-- What to work on --
Copy each line of the data below with the word "github".

-- Records for this exercise --
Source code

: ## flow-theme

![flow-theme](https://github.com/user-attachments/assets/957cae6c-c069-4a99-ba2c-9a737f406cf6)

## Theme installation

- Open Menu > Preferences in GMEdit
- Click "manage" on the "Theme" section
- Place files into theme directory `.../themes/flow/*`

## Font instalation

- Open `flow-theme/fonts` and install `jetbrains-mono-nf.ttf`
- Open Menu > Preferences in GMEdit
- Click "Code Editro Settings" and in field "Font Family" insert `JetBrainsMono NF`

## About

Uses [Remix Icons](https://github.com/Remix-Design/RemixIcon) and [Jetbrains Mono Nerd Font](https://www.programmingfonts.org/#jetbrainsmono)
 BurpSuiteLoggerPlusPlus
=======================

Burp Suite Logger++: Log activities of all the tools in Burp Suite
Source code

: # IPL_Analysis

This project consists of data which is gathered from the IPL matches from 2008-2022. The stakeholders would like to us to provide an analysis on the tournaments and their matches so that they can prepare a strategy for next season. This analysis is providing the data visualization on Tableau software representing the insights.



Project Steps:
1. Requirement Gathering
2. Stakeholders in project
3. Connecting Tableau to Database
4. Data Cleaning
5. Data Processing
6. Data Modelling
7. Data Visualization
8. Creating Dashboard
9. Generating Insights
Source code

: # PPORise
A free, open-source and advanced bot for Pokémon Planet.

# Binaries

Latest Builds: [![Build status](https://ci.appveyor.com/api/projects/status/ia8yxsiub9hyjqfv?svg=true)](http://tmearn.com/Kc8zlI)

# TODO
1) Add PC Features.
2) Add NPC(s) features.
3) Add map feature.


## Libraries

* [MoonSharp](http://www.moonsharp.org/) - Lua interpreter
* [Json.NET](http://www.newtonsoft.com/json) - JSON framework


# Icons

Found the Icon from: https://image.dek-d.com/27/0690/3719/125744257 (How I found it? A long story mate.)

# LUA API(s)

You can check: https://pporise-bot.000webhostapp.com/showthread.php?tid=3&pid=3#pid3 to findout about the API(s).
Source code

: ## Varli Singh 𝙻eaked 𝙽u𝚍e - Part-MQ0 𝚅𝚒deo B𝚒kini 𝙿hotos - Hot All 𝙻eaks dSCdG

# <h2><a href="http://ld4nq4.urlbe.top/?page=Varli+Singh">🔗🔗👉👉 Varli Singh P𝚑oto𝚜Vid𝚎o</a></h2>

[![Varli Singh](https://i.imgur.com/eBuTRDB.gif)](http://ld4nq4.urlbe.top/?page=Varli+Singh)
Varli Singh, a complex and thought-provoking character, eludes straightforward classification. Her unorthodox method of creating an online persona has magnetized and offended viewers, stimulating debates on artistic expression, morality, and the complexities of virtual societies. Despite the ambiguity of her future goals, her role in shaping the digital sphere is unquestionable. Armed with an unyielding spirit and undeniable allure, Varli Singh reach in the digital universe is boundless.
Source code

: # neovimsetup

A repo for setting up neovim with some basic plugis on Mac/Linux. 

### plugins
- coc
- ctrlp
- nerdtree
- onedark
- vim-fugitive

-- Completed exercise --
![flow-theme](https://github.com/user-attachments/assets/957cae6c-c069-4a99-ba2c-9a737f406cf6)
Uses [Remix Icons](https://github.com/Remix-Design/RemixIcon) and [Jetbrains Mono Nerd Font](https://www.programmingfonts.org/#jetbrainsmono)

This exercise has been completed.